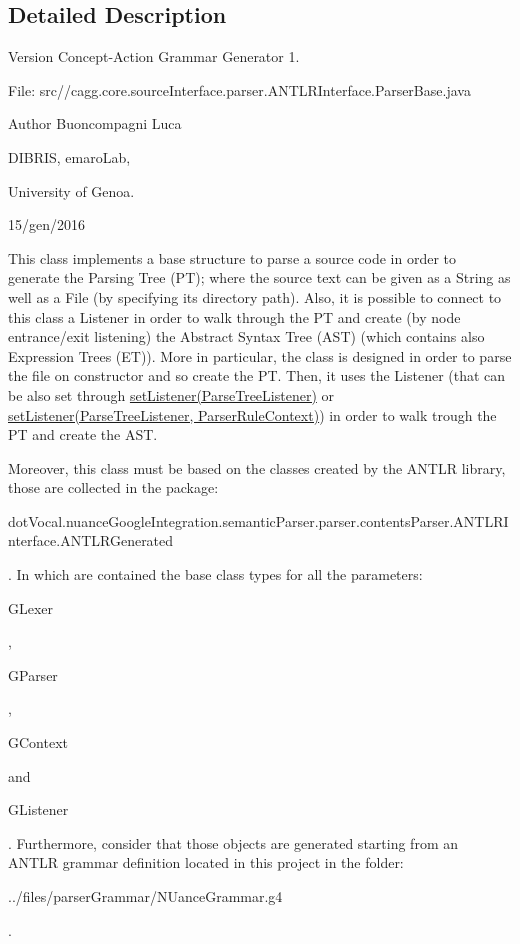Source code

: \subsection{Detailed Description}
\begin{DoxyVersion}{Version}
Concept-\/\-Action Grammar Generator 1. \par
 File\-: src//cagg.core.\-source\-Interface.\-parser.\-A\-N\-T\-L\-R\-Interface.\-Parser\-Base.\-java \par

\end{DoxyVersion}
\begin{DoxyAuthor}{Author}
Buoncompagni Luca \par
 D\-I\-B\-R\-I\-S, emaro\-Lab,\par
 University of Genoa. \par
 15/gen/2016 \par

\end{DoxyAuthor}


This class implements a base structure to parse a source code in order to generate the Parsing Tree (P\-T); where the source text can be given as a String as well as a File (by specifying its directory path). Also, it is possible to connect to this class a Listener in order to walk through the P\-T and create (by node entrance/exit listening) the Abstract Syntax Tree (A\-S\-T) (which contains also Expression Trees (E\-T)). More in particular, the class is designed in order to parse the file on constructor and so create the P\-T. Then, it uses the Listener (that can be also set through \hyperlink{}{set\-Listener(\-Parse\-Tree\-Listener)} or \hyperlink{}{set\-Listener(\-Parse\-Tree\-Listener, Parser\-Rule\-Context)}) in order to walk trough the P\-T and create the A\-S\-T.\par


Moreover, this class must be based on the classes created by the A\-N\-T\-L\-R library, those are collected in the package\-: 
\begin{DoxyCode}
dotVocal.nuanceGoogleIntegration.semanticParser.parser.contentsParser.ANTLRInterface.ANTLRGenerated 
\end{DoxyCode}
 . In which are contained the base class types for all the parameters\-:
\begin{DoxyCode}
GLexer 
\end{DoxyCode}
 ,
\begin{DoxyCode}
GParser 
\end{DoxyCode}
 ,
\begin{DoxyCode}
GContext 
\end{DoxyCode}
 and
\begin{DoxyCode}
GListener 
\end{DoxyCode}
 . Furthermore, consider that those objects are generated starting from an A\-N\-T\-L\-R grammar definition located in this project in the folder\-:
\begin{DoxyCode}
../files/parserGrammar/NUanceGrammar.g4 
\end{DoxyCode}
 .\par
--
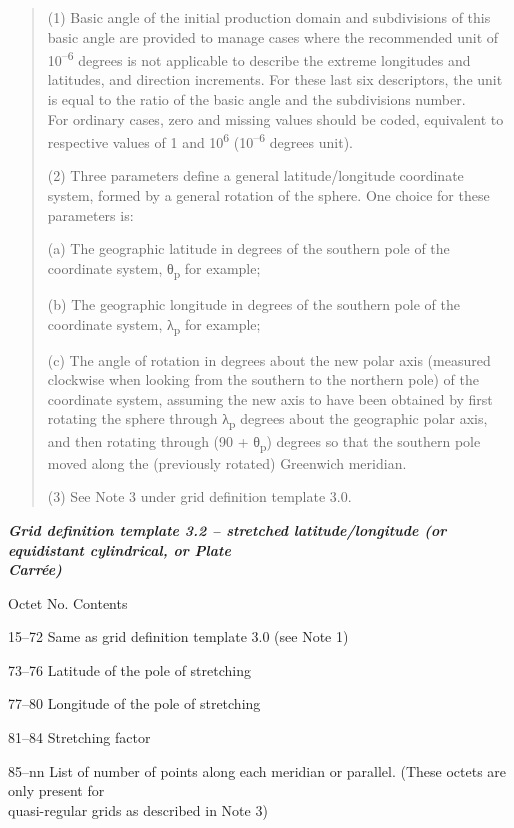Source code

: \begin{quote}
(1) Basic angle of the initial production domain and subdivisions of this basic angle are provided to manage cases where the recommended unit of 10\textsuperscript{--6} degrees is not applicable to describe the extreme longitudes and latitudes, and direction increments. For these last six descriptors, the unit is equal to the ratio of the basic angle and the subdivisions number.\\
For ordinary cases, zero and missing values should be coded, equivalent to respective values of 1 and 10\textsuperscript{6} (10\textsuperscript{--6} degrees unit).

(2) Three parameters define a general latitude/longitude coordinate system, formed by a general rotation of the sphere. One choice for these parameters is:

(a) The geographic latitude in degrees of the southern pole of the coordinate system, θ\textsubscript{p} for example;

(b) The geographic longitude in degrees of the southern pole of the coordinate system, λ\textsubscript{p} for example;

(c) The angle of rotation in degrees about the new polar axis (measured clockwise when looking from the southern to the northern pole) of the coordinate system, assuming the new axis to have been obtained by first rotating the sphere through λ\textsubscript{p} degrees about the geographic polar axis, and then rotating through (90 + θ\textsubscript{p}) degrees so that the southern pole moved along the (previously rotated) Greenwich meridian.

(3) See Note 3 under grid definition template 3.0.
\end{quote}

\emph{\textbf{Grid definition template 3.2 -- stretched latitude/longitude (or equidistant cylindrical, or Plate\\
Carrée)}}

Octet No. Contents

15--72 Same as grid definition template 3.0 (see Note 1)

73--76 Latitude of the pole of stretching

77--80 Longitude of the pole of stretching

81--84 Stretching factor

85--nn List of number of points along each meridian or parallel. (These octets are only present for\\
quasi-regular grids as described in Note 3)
---
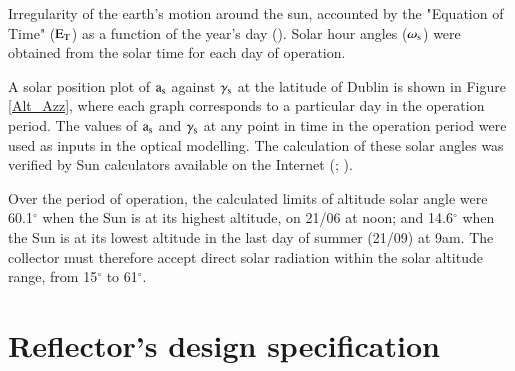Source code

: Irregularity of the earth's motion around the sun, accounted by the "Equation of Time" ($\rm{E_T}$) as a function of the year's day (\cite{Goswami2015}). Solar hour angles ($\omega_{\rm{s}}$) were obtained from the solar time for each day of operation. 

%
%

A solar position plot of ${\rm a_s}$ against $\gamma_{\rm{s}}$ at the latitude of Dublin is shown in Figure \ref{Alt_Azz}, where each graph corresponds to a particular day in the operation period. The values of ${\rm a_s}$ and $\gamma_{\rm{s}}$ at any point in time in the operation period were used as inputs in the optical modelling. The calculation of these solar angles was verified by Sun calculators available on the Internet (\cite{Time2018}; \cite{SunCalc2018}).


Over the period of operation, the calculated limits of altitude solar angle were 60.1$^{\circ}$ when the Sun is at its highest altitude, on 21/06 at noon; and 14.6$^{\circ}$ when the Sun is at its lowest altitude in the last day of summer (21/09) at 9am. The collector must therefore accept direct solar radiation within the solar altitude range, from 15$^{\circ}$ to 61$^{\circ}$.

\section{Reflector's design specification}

* Your instructions: Above are the records; repeat exactly the lines from the one holding "(3) See Note" down to the one holding "quasi-regular grids as described in Note 3)", end lines included.

* Response to this exercise:
(3) See Note 3 under grid definition template 3.0.
\end{quote}

\emph{\textbf{Grid definition template 3.2 -- stretched latitude/longitude (or equidistant cylindrical, or Plate\\
Carrée)}}

Octet No. Contents

15--72 Same as grid definition template 3.0 (see Note 1)

73--76 Latitude of the pole of stretching

77--80 Longitude of the pole of stretching

81--84 Stretching factor

85--nn List of number of points along each meridian or parallel. (These octets are only present for\\
quasi-regular grids as described in Note 3)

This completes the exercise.